# Index Comparison Guide

This notebook compares different indexing algorithms available in VectorDB and helps you choose the right one for your use case.

## Index Types

| Index | Best For | Speed | Recall | Memory |
|-------|----------|-------|--------|--------|
| **Flat** | Small datasets (<10k) | ⭐ | ⭐⭐⭐⭐⭐ | ⭐⭐⭐ |
| **IVF** | Medium datasets | ⭐⭐⭐ | ⭐⭐⭐⭐ | ⭐⭐⭐ |
| **HNSW** | General purpose | ⭐⭐⭐⭐⭐ | ⭐⭐⭐⭐ | ⭐⭐ |
| **PQ** | Large datasets, memory constrained | ⭐⭐⭐⭐ | ⭐⭐⭐ | ⭐⭐⭐⭐⭐ |

In [None]:
import numpy as np
import time
from typing import List, Dict, Any
import matplotlib.pyplot as plt

from vectordb import VectorDatabase
from vectordb.index import FlatIndex, IVFIndex, HNSWIndex, ProductQuantizationIndex

# For computing ground truth
from scipy.spatial.distance import cdist

np.random.seed(42)
print("Setup complete!")

## Generate Test Data

In [None]:
# Dataset configuration
N_VECTORS = 10000  # Number of vectors in the database
N_QUERIES = 100    # Number of query vectors
DIMENSION = 128    # Vector dimension
K = 10             # Number of neighbors to retrieve

# Generate random vectors
print(f"Generating {N_VECTORS} database vectors...")
data = np.random.randn(N_VECTORS, DIMENSION).astype(np.float32)

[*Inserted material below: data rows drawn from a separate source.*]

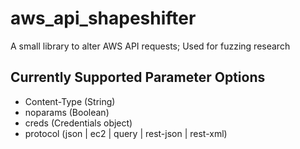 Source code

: # aws_api_shapeshifter
A small library to alter AWS API requests; Used for fuzzing research

## Currently Supported Parameter Options
* Content-Type (String)
* noparams (Boolean)
* creds (Credentials object)
* protocol (json | ec2 | query | rest-json | rest-xml) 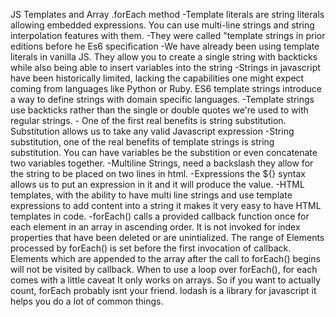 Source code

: JS Templates and Array .forEach method
    -Template literals are string literals allowing embedded expressions. You can use multi-line strings and string interpolation features with them.
    -They were called "template strings in prior editions before he Es6 specification
    -We have already been using template literals in vanilla JS. They allow you to create a single string with backticks while also being able to insert variables into the string
    -Strings in javascript have been historically limited, lacking the capabilities one might expect coming from languages like Python or Ruby. ES6 template strings introduce a way to define strings with domain specific languages.
    -Template strings use backticks rather than the single or double quotes we're used to with regular strings.
    - One of the first real benefits is string substitution. Substitution allows us to take any valid Javascript expression
    -String substitution, one of the real benefits of template strings is string substitution. You can have variables be the substition or even concatenate two variables together.
    -Multiline Strings, need a backslash they allow for the string to be placed on two lines in html.
    -Expressions the ${} syntax allows us to put an expression in it and it will produce the value.
    -HTML templates, with the ability to have multi line strings and use template expressions to add content into a string it makes it very easy to have HTML templates in code.
    -forEach() calls a provided callback function once for each element in an array in ascending order. It is not invoked for index properties that have been deleted or are unintialized. The range of Elements processed by forEach() is set before the first invocation of callback. Elements which are appended to the array after the call to forEach() begins will not be visited by callback.
    When to use a loop over forEach(), for each comes with a little caveat It only works on arrays. So if you want to actually count, forEach probably isnt your friend. lodash is a library for javascript it helps you do a lot of common things.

print(f"Generating {N_QUERIES} query vectors...")
queries = np.random.randn(N_QUERIES, DIMENSION).astype(np.float32)

# Generate IDs
ids = [f"vec_{i}" for i in range(N_VECTORS)]

print(f"Data shape: {data.shape}")
print(f"Queries shape: {queries.shape}")

## Compute Ground Truth

We'll use brute-force search to compute the true nearest neighbors for evaluation.

In [None]:
def compute_ground_truth(data: np.ndarray, queries: np.ndarray, k: int) -> np.ndarray:
    """Compute exact k-nearest neighbors using brute force."""
    distances = cdist(queries, data, metric='euclidean')
    indices = np.argsort(distances, axis=1)[:, :k]
    return indices

def compute_recall(predicted: List[List[int]], ground_truth: np.ndarray, k: int) -> float:
    """Compute recall@k."""
    recalls = []
    for pred, gt in zip(predicted, ground_truth):
        pred_set = set(pred[:k])
        gt_set = set(gt[:k].tolist())
        recall = len(pred_set & gt_set) / k
        recalls.append(recall)
    return np.mean(recalls)

print("Computing ground truth...")
ground_truth = compute_ground_truth(data, queries, K)
print(f"Ground truth shape: {ground_truth.shape}")
print(f"Sample ground truth for query 0: {ground_truth[0]}")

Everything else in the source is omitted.